**WORK TO BE COMPLETED**. Every entry must be transcribed exactly as written.

(MATERIAL SHOWN begins)

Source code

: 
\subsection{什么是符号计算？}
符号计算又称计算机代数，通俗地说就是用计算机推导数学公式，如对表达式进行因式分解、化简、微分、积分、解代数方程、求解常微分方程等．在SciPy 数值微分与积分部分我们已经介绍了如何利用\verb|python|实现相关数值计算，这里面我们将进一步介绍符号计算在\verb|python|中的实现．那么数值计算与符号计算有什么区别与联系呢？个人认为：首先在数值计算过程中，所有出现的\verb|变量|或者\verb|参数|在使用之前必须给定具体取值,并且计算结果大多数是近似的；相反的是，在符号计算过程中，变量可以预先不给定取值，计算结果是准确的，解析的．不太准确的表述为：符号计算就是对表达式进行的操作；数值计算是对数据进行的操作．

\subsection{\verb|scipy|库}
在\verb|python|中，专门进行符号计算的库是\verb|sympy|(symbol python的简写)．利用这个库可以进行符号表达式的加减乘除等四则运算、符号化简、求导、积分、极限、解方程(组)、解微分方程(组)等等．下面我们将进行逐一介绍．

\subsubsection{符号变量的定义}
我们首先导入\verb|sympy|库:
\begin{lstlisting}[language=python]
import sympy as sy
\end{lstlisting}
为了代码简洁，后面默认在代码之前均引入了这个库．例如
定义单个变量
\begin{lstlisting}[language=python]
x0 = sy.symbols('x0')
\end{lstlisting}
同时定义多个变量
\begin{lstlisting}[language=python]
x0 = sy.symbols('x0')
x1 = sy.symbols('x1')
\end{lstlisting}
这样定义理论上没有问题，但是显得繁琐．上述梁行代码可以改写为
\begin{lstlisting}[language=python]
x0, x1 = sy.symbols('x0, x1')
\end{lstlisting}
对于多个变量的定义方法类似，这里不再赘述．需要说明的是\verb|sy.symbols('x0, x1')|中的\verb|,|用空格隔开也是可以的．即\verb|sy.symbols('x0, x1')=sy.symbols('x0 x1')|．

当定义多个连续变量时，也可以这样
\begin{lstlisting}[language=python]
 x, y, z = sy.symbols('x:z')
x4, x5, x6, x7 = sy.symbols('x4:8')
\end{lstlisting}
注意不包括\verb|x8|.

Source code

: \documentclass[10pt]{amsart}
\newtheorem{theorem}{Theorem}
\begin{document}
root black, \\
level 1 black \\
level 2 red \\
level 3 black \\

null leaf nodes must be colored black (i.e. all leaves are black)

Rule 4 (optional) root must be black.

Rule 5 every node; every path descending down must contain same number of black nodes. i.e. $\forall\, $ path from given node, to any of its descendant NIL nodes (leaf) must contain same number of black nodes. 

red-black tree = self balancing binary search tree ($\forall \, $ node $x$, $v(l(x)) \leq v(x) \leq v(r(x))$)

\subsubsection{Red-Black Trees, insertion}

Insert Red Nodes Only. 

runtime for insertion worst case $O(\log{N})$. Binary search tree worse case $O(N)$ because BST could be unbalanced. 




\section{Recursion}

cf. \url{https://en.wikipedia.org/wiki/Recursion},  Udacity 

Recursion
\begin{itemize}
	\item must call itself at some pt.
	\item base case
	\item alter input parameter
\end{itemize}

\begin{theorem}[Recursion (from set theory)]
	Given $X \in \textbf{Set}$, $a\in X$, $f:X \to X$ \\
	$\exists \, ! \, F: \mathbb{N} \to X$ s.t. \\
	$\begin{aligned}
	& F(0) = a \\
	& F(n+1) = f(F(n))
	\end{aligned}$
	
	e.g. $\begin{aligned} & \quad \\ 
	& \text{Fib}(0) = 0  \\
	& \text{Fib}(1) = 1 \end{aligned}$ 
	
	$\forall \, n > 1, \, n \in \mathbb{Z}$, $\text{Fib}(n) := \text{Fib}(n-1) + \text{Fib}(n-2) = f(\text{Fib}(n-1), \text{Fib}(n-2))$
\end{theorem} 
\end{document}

(MATERIAL SHOWN ends)

**EXPECTED ANSWER**.
Source code

: 
\subsection{什么是符号计算？}
符号计算又称计算机代数，通俗地说就是用计算机推导数学公式，如对表达式进行因式分解、化简、微分、积分、解代数方程、求解常微分方程等．在SciPy 数值微分与积分部分我们已经介绍了如何利用\verb|python|实现相关数值计算，这里面我们将进一步介绍符号计算在\verb|python|中的实现．那么数值计算与符号计算有什么区别与联系呢？个人认为：首先在数值计算过程中，所有出现的\verb|变量|或者\verb|参数|在使用之前必须给定具体取值,并且计算结果大多数是近似的；相反的是，在符号计算过程中，变量可以预先不给定取值，计算结果是准确的，解析的．不太准确的表述为：符号计算就是对表达式进行的操作；数值计算是对数据进行的操作．

\subsection{\verb|scipy|库}
在\verb|python|中，专门进行符号计算的库是\verb|sympy|(symbol python的简写)．利用这个库可以进行符号表达式的加减乘除等四则运算、符号化简、求导、积分、极限、解方程(组)、解微分方程(组)等等．下面我们将进行逐一介绍．

\subsubsection{符号变量的定义}
我们首先导入\verb|sympy|库:
\begin{lstlisting}[language=python]
import sympy as sy
\end{lstlisting}
为了代码简洁，后面默认在代码之前均引入了这个库．例如
定义单个变量
\begin{lstlisting}[language=python]
x0 = sy.symbols('x0')
\end{lstlisting}
同时定义多个变量
\begin{lstlisting}[language=python]
x0 = sy.symbols('x0')
x1 = sy.symbols('x1')
\end{lstlisting}
这样定义理论上没有问题，但是显得繁琐．上述梁行代码可以改写为
\begin{lstlisting}[language=python]
x0, x1 = sy.symbols('x0, x1')
\end{lstlisting}
对于多个变量的定义方法类似，这里不再赘述．需要说明的是\verb|sy.symbols('x0, x1')|中的\verb|,|用空格隔开也是可以的．即\verb|sy.symbols('x0, x1')=sy.symbols('x0 x1')|．

当定义多个连续变量时，也可以这样
\begin{lstlisting}[language=python]
 x, y, z = sy.symbols('x:z')
x4, x5, x6, x7 = sy.symbols('x4:8')
\end{lstlisting}
注意不包括\verb|x8|.

Source code

: \documentclass[10pt]{amsart}
\newtheorem{theorem}{Theorem}
\begin{document}
root black, \\
level 1 black \\
level 2 red \\
level 3 black \\

null leaf nodes must be colored black (i.e. all leaves are black)

Rule 4 (optional) root must be black.

Rule 5 every node; every path descending down must contain same number of black nodes. i.e. $\forall\, $ path from given node, to any of its descendant NIL nodes (leaf) must contain same number of black nodes. 

red-black tree = self balancing binary search tree ($\forall \, $ node $x$, $v(l(x)) \leq v(x) \leq v(r(x))$)

\subsubsection{Red-Black Trees, insertion}

Insert Red Nodes Only. 

runtime for insertion worst case $O(\log{N})$. Binary search tree worse case $O(N)$ because BST could be unbalanced. 




\section{Recursion}

cf. \url{https://en.wikipedia.org/wiki/Recursion},  Udacity 

Recursion
\begin{itemize}
	\item must call itself at some pt.
	\item base case
	\item alter input parameter
\end{itemize}

\begin{theorem}[Recursion (from set theory)]
	Given $X \in \textbf{Set}$, $a\in X$, $f:X \to X$ \\
	$\exists \, ! \, F: \mathbb{N} \to X$ s.t. \\
	$\begin{aligned}
	& F(0) = a \\
	& F(n+1) = f(F(n))
	\end{aligned}$
	
	e.g. $\begin{aligned} & \quad \\ 
	& \text{Fib}(0) = 0  \\
	& \text{Fib}(1) = 1 \end{aligned}$ 
	
	$\forall \, n > 1, \, n \in \mathbb{Z}$, $\text{Fib}(n) := \text{Fib}(n-1) + \text{Fib}(n-2) = f(\text{Fib}(n-1), \text{Fib}(n-2))$
\end{theorem} 
\end{document}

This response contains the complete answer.